Glavine: "Obviously, a big part of the success we had in Atlanta was built around pitching and defense, but it wasn't like we were throwing shutouts every night. Offense was a big part of it, and Chipper was a huge part of that. And for as many runs as he drove in, he saved an awful lot of runs with his glove. I don't know how many more pieces of that puzzle in the '90s are going to find their way to Cooperstown. We'll keep our fingers crossed for Andruw Jones. Chipper certainly was a mainstay in the middle in that lineup and a tremendous defender. He's very deserving of what's happening to him."

Cox: "Chipper still comes around a lot. He's with us in spring training, and the players love him. It's a spark, no doubt about that. I should get some film of him and Andruw Jones and show it to all the minor leaguers so they can see how those guys played the game. There was never any showboating or pimping. I can honestly say, as good as Chipper and Andruw were, they could have done a lot of other stuff. But they did it right."

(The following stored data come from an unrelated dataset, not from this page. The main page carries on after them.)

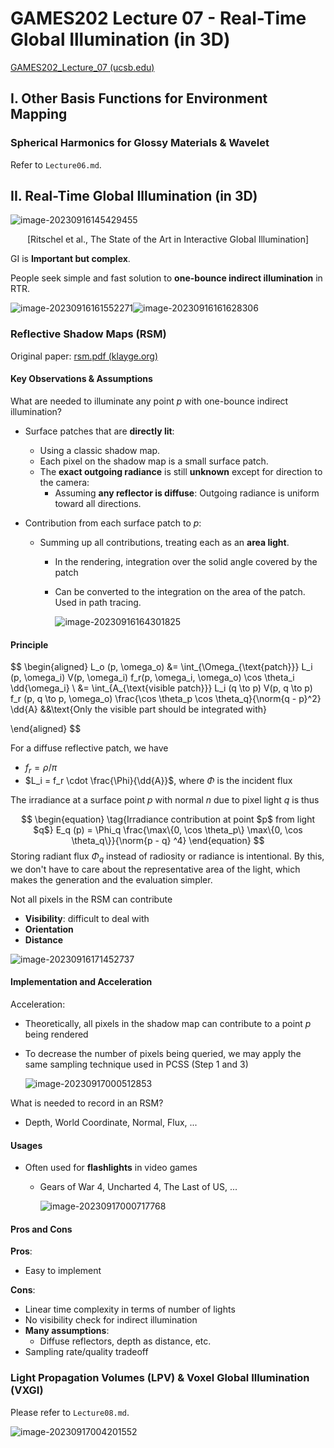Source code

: # GAMES202 Lecture 07 - Real-Time Global Illumination (in 3D)

[GAMES202_Lecture_07 (ucsb.edu)](https://sites.cs.ucsb.edu/~lingqi/teaching/resources/GAMES202_Lecture_07.pdf)



## I. Other Basis Functions for Environment Mapping

### Spherical Harmonics for Glossy Materials & Wavelet

Refer to `Lecture06.md`.



## II. Real-Time Global Illumination (in 3D)

![image-20230916145429455](../images/Lecture07-img-1.png)

<p align="center">[Ritschel et al., The State of the Art in Interactive Global Illumination]</p>

GI is **Important but complex**.

People seek simple and fast solution to **one-bounce indirect illumination** in RTR.

![image-20230916161552271](../images/Lecture07-img-2.png)![image-20230916161628306](../images/Lecture07-img-3.png)



### Reflective Shadow Maps (RSM)

Original paper: [rsm.pdf (klayge.org)](http://www.klayge.org/material/3_12/GI/rsm.pdf)

#### Key Observations & Assumptions

What are needed to illuminate any point $p$ with one-bounce indirect illumination?

- Surface patches that are **directly lit**:

  - Using a classic shadow map.
  - Each pixel on the shadow map is a small surface patch.
  - The **exact outgoing radiance** is still **unknown** except for direction to the camera:
    - Assuming **any reflector is diffuse**: Outgoing radiance is uniform toward all directions.

- Contribution from each surface patch to $p$: 

  - Summing up all contributions, treating each as an **area light**.

    - In the rendering, integration over the solid angle covered by the patch

    - Can be converted to the integration on the area of the patch. Used in path tracing.

      ![image-20230916164301825](../images/Lecture07-img-4.png)

#### Principle

$$
\begin{aligned}
L_o (p, \omega_o)
&=
\int_{\Omega_{\text{patch}}} L_i (p, \omega_i) V(p, \omega_i) f_r(p, \omega_i, \omega_o) \cos \theta_i \dd{\omega_i}
\\
&=
\int_{A_{\text{visible patch}}} L_i (q \to p) V(p, q \to p) f_r (p, q \to p, \omega_o) \frac{\cos \theta_p \cos \theta_q}{\norm{q - p}^2} \dd{A}
&&\text{Only the visible part should be integrated with}

\end{aligned}
$$

For a diffuse reflective patch, we have

- $f_r = \rho / \pi$
- $L_i = f_r \cdot \frac{\Phi}{\dd{A}}$, where $\Phi$ is the incident flux



The irradiance at a surface point $p$ with normal $n$ due to pixel light $q$ is thus

$$
\begin{equation} \tag{Irradiance contribution at point $p$ from light $q$}
E_q (p) = \Phi_q \frac{\max\{0, \cos \theta_p\} \max\{0, \cos \theta_q\}}{\norm{p - q} ^4}
\end{equation}
$$
Storing radiant flux $\Phi_q$ instead of radiosity or radiance is intentional. By this, we don't have to care about the representative area of the light, which makes the generation and the evaluation simpler.



Not all pixels in the RSM can contribute

- **Visibility**: difficult to deal with
- **Orientation**
- **Distance**

![image-20230916171452737](../images/Lecture07-img-5.png)

#### Implementation and Acceleration

Acceleration:

- Theoretically, all pixels in the shadow map can contribute to a point $p$ being rendered

- To decrease the number of pixels being queried, we may apply the same sampling technique used in PCSS (Step 1 and 3)

  ![image-20230917000512853](../images/Lecture07-img-6.png)

What is needed to record in an RSM?

- Depth, World Coordinate, Normal, Flux, ...



#### Usages

- Often used for **flashlights** in video games

  - Gears of War 4, Uncharted 4, The Last of US, ...

    ![image-20230917000717768](../images/Lecture07-img-7.png)



#### Pros and Cons

**Pros**:

- Easy to implement



**Cons**:

- Linear time complexity in terms of number of lights
- No visibility check for indirect illumination
- **Many assumptions**: 
  - Diffuse reflectors, depth as distance, etc.
- Sampling rate/quality tradeoff



### Light Propagation Volumes (LPV) & Voxel Global Illumination (VXGI)

Please refer to `Lecture08.md`.

![image-20230917004201552](../images/Lecture07-img-8.png)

Abbott: "He always wanted to be that Cal Ripken-, Barry Larkin-type guy who was with the same team his whole career. He knew if he went on that free-agent T-bone steak tour, he would have been tempted to go someplace else. I talked him down from the ledge a couple of times. If something wasn't going right he would say, 'I'm just going to go to free agency and see what happens.' And I would say, 'Do you really want to do that?'

"He had to take several different routes to stay with the Braves. Chipper's been pretty upfront about having issues in the marriage department. He's been married three times. He [jokes] that the Braves are the most committed relationship he's ever had."

McCann: "I grew up idolizing Chipper. I'm from Atlanta and I was in high school when he was at the peak of his career. To grow up watching him as fan, and then get a chance to be his teammate and friend, I couldn't be more proud of him and happy for him. There aren't many players who've ever played this game who were better. There's only one Chipper Jones."